Gisborne teenager caught up in Brazilian crime wave

NZ exchange student describes scenes in the city of Vitoria as 'horrific and extremely disturbing'.

A Gisborne teenager on a 10-month AFS student exchange is in the middle of the violent crime wave in the southeastern Brazilian city of Vitoria.

Former Campion College student Shahni Deere, who has been in Vitoria for the last six months, can't believe what is going on.

More than 1000 troops are patrolling the streets, where more than 70 people have been killed over two days, authorities said earlier this week.

The deaths in the city in Espirito Santo state came as patrol cars stopped cruising the streets while the friends and family of military police officers blocked their barracks to demand higher pay for their uniformed loved ones.

Troops were deployed to help halt the growing crime.

In the state capital of Vitoria, store windows were smashed and metal shutters used to protect shops peeled away as looters took advantage of the vacuum in law enforcement.

Civil police used force to stop some thieves, shooting at least one man in the leg.

Shahni has mixed emotions about the situation and is struggling to comprehend what is going on.

"For the last few days I've been stuck in the middle of something completely out of my control," she told The Gisborne Herald.

"I've been left feeling extremely scared about the safety of myself and those I love to feeling so angry and in disbelief that this is happening, and there's nothing I can do to stop it.

"And quite frankly I still can't believe this happens in real life. I never in my life thought humans, anywhere in the world, would act like this," she said.

A civil police officer stands guard over a looter shot in the leg by the civil police while looting an electronic store in Vitoria, Espirito Santo state, Brazil. Photo / AP
A civil police officer stands guard over a looter shot in the leg by the civil police while looting an electronic store in Vitoria, Espirito Santo state, Brazil. Photo / AP

Shahni has not been personally affected by any of the violence but has been exposed to it.

"I have seen horrific and extremely disturbing pictures and videos of the chaos in the streets.

"People are being murdered or beaten half to death.
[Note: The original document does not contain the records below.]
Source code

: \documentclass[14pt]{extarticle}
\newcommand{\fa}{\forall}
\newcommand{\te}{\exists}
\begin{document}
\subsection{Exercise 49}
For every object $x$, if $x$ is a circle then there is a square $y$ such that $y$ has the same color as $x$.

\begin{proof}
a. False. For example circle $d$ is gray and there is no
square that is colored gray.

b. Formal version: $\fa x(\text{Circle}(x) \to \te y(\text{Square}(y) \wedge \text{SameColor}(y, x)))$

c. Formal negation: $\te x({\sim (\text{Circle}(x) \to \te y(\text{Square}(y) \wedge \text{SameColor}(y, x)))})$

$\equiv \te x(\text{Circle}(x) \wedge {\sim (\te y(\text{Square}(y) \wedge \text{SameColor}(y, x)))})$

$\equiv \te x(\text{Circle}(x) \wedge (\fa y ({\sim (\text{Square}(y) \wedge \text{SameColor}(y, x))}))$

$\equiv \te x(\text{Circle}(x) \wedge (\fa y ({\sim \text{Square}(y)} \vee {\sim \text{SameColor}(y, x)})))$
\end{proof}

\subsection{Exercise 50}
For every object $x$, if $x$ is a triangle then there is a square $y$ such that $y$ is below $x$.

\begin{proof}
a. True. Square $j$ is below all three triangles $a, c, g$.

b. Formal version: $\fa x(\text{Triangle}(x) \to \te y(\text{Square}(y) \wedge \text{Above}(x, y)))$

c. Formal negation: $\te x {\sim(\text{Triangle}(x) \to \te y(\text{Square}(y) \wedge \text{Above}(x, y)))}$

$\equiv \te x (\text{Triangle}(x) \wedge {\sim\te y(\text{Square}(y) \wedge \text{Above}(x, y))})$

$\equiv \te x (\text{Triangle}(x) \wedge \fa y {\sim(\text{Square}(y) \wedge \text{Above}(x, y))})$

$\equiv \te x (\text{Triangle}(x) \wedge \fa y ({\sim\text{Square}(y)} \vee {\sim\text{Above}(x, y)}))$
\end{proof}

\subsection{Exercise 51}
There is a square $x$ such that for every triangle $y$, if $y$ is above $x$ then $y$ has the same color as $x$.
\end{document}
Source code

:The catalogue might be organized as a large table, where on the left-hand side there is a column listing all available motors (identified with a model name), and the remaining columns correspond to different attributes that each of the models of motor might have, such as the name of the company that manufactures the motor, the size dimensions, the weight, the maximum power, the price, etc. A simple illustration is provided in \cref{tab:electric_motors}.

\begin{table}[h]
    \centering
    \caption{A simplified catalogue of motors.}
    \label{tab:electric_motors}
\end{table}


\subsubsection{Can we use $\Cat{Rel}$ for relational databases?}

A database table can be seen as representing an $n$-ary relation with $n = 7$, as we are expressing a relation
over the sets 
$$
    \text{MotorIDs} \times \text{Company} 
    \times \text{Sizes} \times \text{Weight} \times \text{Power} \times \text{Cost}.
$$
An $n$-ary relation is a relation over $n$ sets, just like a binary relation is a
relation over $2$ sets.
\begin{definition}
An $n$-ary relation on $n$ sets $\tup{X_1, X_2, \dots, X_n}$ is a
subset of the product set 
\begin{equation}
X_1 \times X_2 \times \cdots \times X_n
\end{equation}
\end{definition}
Shots are being fired for no other reason than 'there are no police, no one can stop us'."

Several men went to a shopping mall close to where she is living and started shooting anybody who was unlucky enough to get in their way, she said.

"There have also been people who went into a hospital and killed some patients, not to mention countless more people and shops have been robbed."

As of yesterday, 75 people had been killed in mostly random, senseless violence.

"Over the last three days I have seen and heard unspeakable things, and I still can't understand what compels the population of one city to act so disgustingly."

Fortunately, she has not directly been in danger.

"I have had one close call, though. Yesterday morning (Wednesday) my family and I went to the supermarket. After getting what we needed and returning home we heard a lot of commotion on the streets.

"We then found out that the supermarket we had just been in had been robbed at gunpoint and would stay shut until the police could make it to our part of the city. That freaked me out."

Youths tear down a billboard to burn in a barricade in Vitoria, Espirito Santo state, Brazil. Photo / AP
Youths tear down a billboard to burn in a barricade in Vitoria, Espirito Santo state, Brazil. Photo / AP

Shahni chose to go to Brazil originally because she had always been drawn to its "energetic culture".

"Six months ago I had never left New Zealand. I didn't feel like my horizons had been broadened in any way so when I was deciding on what country I wanted to live in I was looking for different, exotic, some place where I could learn a new way of life.

"Brazil ticked all the boxes for me. I had always been drawn to the energetic culture and the way that Brazilian people connect best through dance. I've always loved that. Brazil was where I wanted to be. The country I wanted to remember as my second home."

Her mother, Gina Holmes, said she and Shahni's three younger siblings had been very worried about her.

"I want her to come home right now but on the other hand things will settle down, and she is in the middle of the experience of a lifetime," she said.

Shahni knows her parents just want her home.

"I can understand how scary this must be for them being so far away and just having to wait and watch for good news. I have tried my best to keep them as updated as possible."